Saved data entries
<<<<

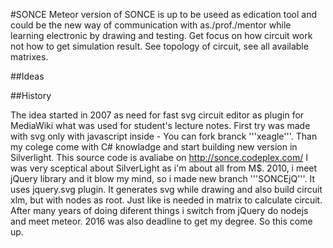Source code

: #SONCE
Meteor version of SONCE is up to be useed as edication tool and could be the new way of communication with as./prof./mentor while learning electronic by drawing and testing. Get focus on how circuit work not how to get simulation result. See topology of circuit, see all available matrixes.

##Ideas

##History

The idea started in 2007 as need for fast svg circuit editor as plugin for MediaWiki what was used for student's lecture notes. First try was made with svg only with javascript inside - You can fork branck '''xeagle'''.
Than my colege come with C# knowladge and start building new version in Silverlight. This source code is avaliabe on http://sonce.codeplex.com/ I was very sceptical about SilverLight as i'm about all from M$.
2010, i meet jQuery library and it blow my mind, so i made new branch '''SONCEjQ'''. It uses jquery.svg plugin. It generates svg while drawing and also build circuit xlm, but with nodes as root. Just like is needed in matrix to calculate circuit.
After many years of doing diferent things i switch from jQuery do nodejs and meet meteor. 2016 was also deadline to get my degree. So this come up.
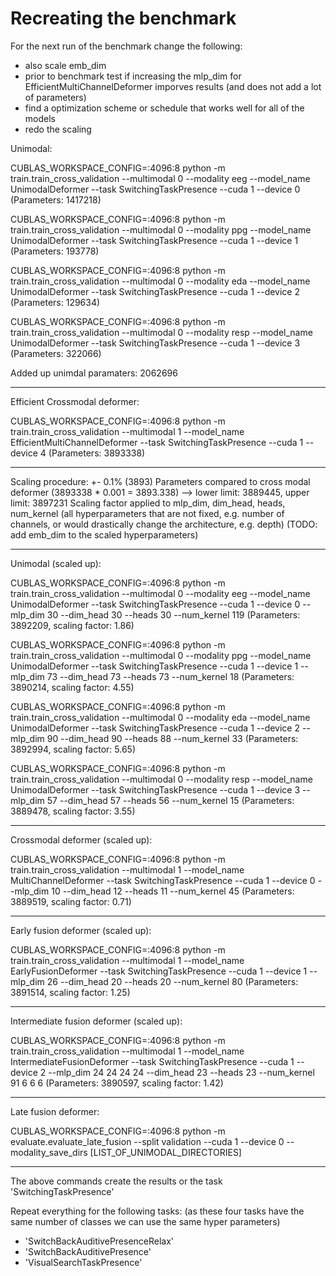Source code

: # Recreating the benchmark

For the next run of the benchmark change the following:
- also scale emb_dim 
- prior to benchmark test if increasing the mlp_dim for EfficientMultiChannelDeformer imporves results (and does not add a lot of parameters)
- find a optimization scheme or schedule that works well for all of the models
- redo the scaling


Unimodal:

CUBLAS_WORKSPACE_CONFIG=:4096:8 python -m train.train_cross_validation --multimodal 0 --modality eeg  --model_name UnimodalDeformer --task SwitchingTaskPresence --cuda 1 --device 0
(Parameters: 1417218)

CUBLAS_WORKSPACE_CONFIG=:4096:8 python -m train.train_cross_validation --multimodal 0 --modality ppg  --model_name UnimodalDeformer --task SwitchingTaskPresence --cuda 1 --device 1
(Parameters: 193778)

CUBLAS_WORKSPACE_CONFIG=:4096:8 python -m train.train_cross_validation --multimodal 0 --modality eda  --model_name UnimodalDeformer --task SwitchingTaskPresence --cuda 1 --device 2
(Parameters: 129634)

CUBLAS_WORKSPACE_CONFIG=:4096:8 python -m train.train_cross_validation --multimodal 0 --modality resp  --model_name UnimodalDeformer --task SwitchingTaskPresence --cuda 1 --device 3
(Parameters: 322066)

Added up unimdal paramaters: 2062696 

-----------

Efficient Crossmodal deformer:

CUBLAS_WORKSPACE_CONFIG=:4096:8 python -m train.train_cross_validation --multimodal 1  --model_name EfficientMultiChannelDeformer --task SwitchingTaskPresence --cuda 1 --device 4
(Parameters: 3893338)

-----------

Scaling procedure: 
+- 0.1% (3893) Parameters compared to cross modal deformer (3893338 * 0.001 = 3893.338)
--> lower limit: 3889445, upper limit: 3897231
Scaling factor applied to mlp_dim, dim_head, heads, num_kernel (all hyperparameters that are not fixed, e.g. number of channels, or would drastically change the architecture, e.g. depth)
(TODO: add emb_dim to the scaled hyperparameters)

-----------

Unimodal (scaled up): 

CUBLAS_WORKSPACE_CONFIG=:4096:8 python -m train.train_cross_validation --multimodal 0 --modality eeg  --model_name UnimodalDeformer --task SwitchingTaskPresence --cuda 1 --device 0 --mlp_dim 30 --dim_head 30 --heads 30 --num_kernel 119
(Parameters: 3892209, scaling factor: 1.86)

CUBLAS_WORKSPACE_CONFIG=:4096:8 python -m train.train_cross_validation --multimodal 0 --modality ppg --model_name UnimodalDeformer --task SwitchingTaskPresence --cuda 1 --device 1 --mlp_dim 73 --dim_head 73 --heads 73 --num_kernel 18
(Parameters: 3890214, scaling factor: 4.55)

CUBLAS_WORKSPACE_CONFIG=:4096:8 python -m train.train_cross_validation --multimodal 0 --modality eda --model_name UnimodalDeformer --task SwitchingTaskPresence --cuda 1 --device 2 --mlp_dim 90 --dim_head 90 --heads 88 --num_kernel 33
(Parameters: 3892994, scaling factor: 5.65)

CUBLAS_WORKSPACE_CONFIG=:4096:8 python -m train.train_cross_validation --multimodal 0 --modality resp --model_name UnimodalDeformer --task SwitchingTaskPresence --cuda 1 --device 3 --mlp_dim 57 --dim_head 57 --heads 56 --num_kernel 15
(Parameters: 3889478, scaling factor: 3.55)

-----------

Crossmodal deformer (scaled up):

CUBLAS_WORKSPACE_CONFIG=:4096:8 python -m train.train_cross_validation --multimodal 1  --model_name MultiChannelDeformer --task SwitchingTaskPresence --cuda 1 --device 0 --mlp_dim 10 --dim_head 12 --heads 11 --num_kernel 45
(Parameters: 3889519, scaling factor: 0.71)

-----------

Early fusion deformer (scaled up):

CUBLAS_WORKSPACE_CONFIG=:4096:8 python -m train.train_cross_validation --multimodal 1  --model_name EarlyFusionDeformer --task SwitchingTaskPresence --cuda 1 --device 1 --mlp_dim 26 --dim_head 20 --heads 20 --num_kernel 80
(Parameters: 3891514, scaling factor: 1.25)

-----------

Intermediate fusion deformer (scaled up):

CUBLAS_WORKSPACE_CONFIG=:4096:8 python -m train.train_cross_validation --multimodal 1  --model_name IntermediateFusionDeformer --task SwitchingTaskPresence --cuda 1 --device 2 --mlp_dim 24 24 24 24 --dim_head 23 --heads 23 --num_kernel 91 6 6 6
(Parameters: 3890597, scaling factor: 1.42)

-----------

Late fusion deformer: 

CUBLAS_WORKSPACE_CONFIG=:4096:8 python -m evaluate.evaluate_late_fusion --split validation --cuda 1 --device 0 --modality_save_dirs [LIST_OF_UNIMODAL_DIRECTORIES]

-----------

The above commands create the results or the task 'SwitchingTaskPresence'

Repeat everything for the following tasks: 
(as these four tasks have the same number of classes we can use the same hyper parameters)
- 'SwitchBackAuditivePresenceRelax'
- 'SwitchBackAuditivePresence'
- 'VisualSearchTaskPresence'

>>>>

▶ **Work request**:
Copy each line of the records that contains the word "meet".

▶ **Answer below**:
2010, i meet jQuery library and it blow my mind, so i made new branch '''SONCEjQ'''. It uses jquery.svg plugin. It generates svg while drawing and also build circuit xlm, but with nodes as root. Just like is needed in matrix to calculate circuit.
After many years of doing diferent things i switch from jQuery do nodejs and meet meteor. 2016 was also deadline to get my degree. So this come up.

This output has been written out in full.